Problem details: When the line with "incomprehensible way\ \" is reached, include it and stop; before that, copy each line of the listing exactly from the first.

Task data:
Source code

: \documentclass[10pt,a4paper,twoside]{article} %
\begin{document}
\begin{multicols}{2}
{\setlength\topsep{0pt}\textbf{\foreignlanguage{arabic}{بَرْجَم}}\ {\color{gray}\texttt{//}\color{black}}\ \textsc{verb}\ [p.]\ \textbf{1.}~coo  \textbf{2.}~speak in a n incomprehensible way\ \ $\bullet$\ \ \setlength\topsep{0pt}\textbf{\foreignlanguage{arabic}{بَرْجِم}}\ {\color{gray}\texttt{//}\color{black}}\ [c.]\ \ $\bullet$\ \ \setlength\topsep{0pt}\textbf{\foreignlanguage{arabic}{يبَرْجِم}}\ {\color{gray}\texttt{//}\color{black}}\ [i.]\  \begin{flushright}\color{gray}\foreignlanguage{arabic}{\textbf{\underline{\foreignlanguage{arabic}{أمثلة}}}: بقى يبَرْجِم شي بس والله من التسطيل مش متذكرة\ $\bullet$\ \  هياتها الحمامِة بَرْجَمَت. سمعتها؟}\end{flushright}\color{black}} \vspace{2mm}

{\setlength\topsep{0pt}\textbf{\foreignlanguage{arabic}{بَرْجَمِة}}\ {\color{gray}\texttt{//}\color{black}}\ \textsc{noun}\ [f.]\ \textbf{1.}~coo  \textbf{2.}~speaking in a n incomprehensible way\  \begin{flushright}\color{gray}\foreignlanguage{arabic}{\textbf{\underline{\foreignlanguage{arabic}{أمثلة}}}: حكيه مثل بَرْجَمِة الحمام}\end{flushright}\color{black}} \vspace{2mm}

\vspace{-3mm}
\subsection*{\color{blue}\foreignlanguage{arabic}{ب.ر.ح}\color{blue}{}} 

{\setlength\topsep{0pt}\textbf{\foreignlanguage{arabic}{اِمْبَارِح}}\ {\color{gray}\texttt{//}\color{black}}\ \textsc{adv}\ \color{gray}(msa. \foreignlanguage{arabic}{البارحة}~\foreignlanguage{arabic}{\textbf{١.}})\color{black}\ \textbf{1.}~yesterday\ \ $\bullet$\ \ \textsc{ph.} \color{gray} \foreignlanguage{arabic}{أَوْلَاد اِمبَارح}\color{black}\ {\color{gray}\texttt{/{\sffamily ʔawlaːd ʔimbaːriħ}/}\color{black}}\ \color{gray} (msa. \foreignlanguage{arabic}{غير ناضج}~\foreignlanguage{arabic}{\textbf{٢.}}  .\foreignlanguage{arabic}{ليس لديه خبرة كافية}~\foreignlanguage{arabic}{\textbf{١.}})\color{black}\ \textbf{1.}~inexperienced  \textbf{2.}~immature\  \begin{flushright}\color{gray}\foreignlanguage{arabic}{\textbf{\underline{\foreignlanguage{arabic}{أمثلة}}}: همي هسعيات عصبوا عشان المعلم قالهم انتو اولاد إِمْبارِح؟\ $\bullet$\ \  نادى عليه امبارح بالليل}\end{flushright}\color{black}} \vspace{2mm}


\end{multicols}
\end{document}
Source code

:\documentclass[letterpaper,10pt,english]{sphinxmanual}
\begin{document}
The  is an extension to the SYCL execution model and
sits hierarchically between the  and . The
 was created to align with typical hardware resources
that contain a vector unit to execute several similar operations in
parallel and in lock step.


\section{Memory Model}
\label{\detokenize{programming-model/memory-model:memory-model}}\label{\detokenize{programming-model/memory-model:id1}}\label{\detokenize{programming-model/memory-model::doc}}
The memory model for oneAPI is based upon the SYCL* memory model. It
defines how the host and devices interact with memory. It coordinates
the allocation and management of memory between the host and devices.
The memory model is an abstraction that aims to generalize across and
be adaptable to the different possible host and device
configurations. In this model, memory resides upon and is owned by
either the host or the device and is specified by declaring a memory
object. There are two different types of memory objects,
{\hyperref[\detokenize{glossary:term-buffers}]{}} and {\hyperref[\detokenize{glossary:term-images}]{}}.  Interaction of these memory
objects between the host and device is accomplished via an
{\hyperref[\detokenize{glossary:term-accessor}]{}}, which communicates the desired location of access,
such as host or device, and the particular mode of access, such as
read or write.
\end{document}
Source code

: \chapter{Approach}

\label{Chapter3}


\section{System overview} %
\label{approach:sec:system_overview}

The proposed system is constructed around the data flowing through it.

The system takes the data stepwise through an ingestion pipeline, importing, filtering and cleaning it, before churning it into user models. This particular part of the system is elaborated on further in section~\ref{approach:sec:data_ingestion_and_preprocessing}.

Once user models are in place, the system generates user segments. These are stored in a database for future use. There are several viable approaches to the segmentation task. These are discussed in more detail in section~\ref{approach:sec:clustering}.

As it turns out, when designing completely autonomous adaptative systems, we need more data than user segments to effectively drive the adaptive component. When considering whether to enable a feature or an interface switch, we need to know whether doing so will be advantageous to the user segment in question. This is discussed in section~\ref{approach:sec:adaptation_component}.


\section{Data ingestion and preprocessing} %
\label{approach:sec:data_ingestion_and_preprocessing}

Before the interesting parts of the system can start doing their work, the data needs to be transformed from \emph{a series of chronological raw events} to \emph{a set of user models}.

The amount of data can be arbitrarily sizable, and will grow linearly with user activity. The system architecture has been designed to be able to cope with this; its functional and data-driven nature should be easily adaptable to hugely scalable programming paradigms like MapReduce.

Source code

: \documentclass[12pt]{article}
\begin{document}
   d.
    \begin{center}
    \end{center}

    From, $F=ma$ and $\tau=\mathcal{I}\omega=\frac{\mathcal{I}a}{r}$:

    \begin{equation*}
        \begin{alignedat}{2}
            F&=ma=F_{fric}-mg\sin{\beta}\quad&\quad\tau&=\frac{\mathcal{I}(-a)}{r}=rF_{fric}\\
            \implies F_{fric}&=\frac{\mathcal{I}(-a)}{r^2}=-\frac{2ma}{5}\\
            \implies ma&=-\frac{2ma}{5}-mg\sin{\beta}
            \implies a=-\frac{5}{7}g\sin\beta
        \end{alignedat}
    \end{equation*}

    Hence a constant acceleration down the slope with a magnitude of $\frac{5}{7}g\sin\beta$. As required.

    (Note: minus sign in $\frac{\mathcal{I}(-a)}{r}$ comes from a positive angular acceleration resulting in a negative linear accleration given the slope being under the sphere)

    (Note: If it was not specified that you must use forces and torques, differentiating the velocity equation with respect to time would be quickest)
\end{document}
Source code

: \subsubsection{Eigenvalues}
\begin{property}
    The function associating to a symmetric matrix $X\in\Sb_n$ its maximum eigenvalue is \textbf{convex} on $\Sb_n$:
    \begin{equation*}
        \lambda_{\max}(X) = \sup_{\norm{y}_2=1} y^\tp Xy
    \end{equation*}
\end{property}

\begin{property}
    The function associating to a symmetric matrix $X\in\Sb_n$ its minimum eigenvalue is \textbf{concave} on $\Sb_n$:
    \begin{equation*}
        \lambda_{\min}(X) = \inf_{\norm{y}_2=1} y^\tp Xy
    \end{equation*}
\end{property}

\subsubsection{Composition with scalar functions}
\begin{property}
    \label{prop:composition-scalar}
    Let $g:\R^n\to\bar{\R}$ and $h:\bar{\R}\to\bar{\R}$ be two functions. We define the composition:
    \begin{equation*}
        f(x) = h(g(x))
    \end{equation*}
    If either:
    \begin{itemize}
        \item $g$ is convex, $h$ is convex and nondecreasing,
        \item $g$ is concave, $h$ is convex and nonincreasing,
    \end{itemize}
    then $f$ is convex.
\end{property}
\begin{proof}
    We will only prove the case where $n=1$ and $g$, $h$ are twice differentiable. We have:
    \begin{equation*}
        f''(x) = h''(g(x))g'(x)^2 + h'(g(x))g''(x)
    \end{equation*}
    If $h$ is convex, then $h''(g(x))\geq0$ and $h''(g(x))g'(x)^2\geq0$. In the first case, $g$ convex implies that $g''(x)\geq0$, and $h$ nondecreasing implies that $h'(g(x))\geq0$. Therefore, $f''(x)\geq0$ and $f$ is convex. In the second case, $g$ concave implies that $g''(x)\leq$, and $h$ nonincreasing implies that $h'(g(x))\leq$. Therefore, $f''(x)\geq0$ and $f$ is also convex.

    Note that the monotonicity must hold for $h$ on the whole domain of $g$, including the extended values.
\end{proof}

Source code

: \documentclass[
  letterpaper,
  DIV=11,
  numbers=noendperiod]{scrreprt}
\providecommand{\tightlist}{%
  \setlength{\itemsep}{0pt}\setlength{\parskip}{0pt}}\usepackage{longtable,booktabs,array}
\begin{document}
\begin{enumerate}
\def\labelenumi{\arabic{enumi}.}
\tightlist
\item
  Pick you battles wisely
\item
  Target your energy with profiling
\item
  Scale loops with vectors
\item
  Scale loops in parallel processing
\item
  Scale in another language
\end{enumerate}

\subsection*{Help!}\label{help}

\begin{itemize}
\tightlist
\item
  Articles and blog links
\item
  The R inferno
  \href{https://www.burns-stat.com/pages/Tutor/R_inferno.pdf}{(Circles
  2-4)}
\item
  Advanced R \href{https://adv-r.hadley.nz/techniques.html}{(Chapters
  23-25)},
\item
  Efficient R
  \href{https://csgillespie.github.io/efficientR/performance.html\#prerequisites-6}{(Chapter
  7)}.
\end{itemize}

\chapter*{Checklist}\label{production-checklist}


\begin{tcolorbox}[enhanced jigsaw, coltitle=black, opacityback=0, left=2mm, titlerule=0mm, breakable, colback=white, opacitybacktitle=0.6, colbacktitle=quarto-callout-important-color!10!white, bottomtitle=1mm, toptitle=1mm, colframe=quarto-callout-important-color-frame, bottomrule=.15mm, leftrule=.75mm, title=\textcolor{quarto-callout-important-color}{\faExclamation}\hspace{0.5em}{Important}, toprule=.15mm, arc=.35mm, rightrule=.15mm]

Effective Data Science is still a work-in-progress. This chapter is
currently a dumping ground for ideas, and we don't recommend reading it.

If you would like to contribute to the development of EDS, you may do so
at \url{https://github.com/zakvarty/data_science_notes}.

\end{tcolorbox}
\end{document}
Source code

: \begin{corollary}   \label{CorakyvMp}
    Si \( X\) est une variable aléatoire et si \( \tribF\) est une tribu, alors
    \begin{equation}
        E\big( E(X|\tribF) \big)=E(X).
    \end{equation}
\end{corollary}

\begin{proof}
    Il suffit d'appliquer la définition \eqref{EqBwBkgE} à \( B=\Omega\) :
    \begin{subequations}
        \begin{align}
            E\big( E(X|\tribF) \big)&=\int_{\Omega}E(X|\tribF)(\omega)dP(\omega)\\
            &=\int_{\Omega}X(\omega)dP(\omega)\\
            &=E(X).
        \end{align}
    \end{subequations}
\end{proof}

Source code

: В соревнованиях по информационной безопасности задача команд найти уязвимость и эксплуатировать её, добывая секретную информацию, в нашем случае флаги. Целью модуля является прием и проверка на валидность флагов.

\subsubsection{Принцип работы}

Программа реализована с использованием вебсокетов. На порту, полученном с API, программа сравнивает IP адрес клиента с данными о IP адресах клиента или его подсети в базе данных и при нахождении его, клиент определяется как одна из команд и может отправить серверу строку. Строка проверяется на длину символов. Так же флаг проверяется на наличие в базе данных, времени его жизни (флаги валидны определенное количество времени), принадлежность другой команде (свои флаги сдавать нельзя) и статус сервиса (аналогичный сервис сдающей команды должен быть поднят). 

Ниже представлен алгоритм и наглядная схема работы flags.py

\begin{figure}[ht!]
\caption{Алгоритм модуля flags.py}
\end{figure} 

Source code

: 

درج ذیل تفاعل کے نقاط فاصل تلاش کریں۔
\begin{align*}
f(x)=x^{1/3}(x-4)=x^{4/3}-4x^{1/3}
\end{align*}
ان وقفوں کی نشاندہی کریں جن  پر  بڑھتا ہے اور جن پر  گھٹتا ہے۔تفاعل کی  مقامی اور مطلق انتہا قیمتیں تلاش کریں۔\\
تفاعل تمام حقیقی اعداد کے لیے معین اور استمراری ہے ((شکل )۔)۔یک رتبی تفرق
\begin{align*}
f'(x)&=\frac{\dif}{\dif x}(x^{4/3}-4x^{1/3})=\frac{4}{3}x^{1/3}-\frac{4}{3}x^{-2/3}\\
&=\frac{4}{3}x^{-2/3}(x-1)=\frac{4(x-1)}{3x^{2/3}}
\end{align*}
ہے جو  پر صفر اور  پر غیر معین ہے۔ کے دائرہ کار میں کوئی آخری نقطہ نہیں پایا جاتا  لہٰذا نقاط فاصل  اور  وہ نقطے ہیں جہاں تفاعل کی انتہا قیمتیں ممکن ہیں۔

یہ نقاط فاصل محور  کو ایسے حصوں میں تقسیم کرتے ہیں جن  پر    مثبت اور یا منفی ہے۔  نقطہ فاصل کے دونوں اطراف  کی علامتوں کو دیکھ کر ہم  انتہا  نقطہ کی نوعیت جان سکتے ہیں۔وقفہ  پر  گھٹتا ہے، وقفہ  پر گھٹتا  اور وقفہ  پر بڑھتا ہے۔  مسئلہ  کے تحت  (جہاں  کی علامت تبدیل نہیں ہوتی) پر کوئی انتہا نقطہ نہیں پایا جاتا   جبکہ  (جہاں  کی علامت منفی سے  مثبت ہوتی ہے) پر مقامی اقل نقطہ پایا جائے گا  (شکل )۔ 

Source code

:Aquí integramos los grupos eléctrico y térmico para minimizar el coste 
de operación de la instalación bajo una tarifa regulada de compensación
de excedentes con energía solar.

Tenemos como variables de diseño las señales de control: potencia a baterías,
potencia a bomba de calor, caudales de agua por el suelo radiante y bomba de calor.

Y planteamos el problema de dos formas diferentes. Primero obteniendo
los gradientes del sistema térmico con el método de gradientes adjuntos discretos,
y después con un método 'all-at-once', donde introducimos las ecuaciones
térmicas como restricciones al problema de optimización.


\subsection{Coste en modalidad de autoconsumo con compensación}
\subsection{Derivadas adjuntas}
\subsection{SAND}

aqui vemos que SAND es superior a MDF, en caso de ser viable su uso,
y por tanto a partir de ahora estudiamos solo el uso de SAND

Solution to this exercise:
Source code

: \documentclass[10pt,a4paper,twoside]{article} %
\begin{document}
\begin{multicols}{2}
{\setlength\topsep{0pt}\textbf{\foreignlanguage{arabic}{بَرْجَم}}\ {\color{gray}\texttt{//}\color{black}}\ \textsc{verb}\ [p.]\ \textbf{1.}~coo  \textbf{2.}~speak in a n incomprehensible way\ \ $\bullet$\ \ \setlength\topsep{0pt}\textbf{\foreignlanguage{arabic}{بَرْجِم}}\ {\color{gray}\texttt{//}\color{black}}\ [c.]\ \ $\bullet$\ \ \setlength\topsep{0pt}\textbf{\foreignlanguage{arabic}{يبَرْجِم}}\ {\color{gray}\texttt{//}\color{black}}\ [i.]\  \begin{flushright}\color{gray}\foreignlanguage{arabic}{\textbf{\underline{\foreignlanguage{arabic}{أمثلة}}}: بقى يبَرْجِم شي بس والله من التسطيل مش متذكرة\ $\bullet$\ \  هياتها الحمامِة بَرْجَمَت. سمعتها؟}\end{flushright}\color{black}} \vspace{2mm}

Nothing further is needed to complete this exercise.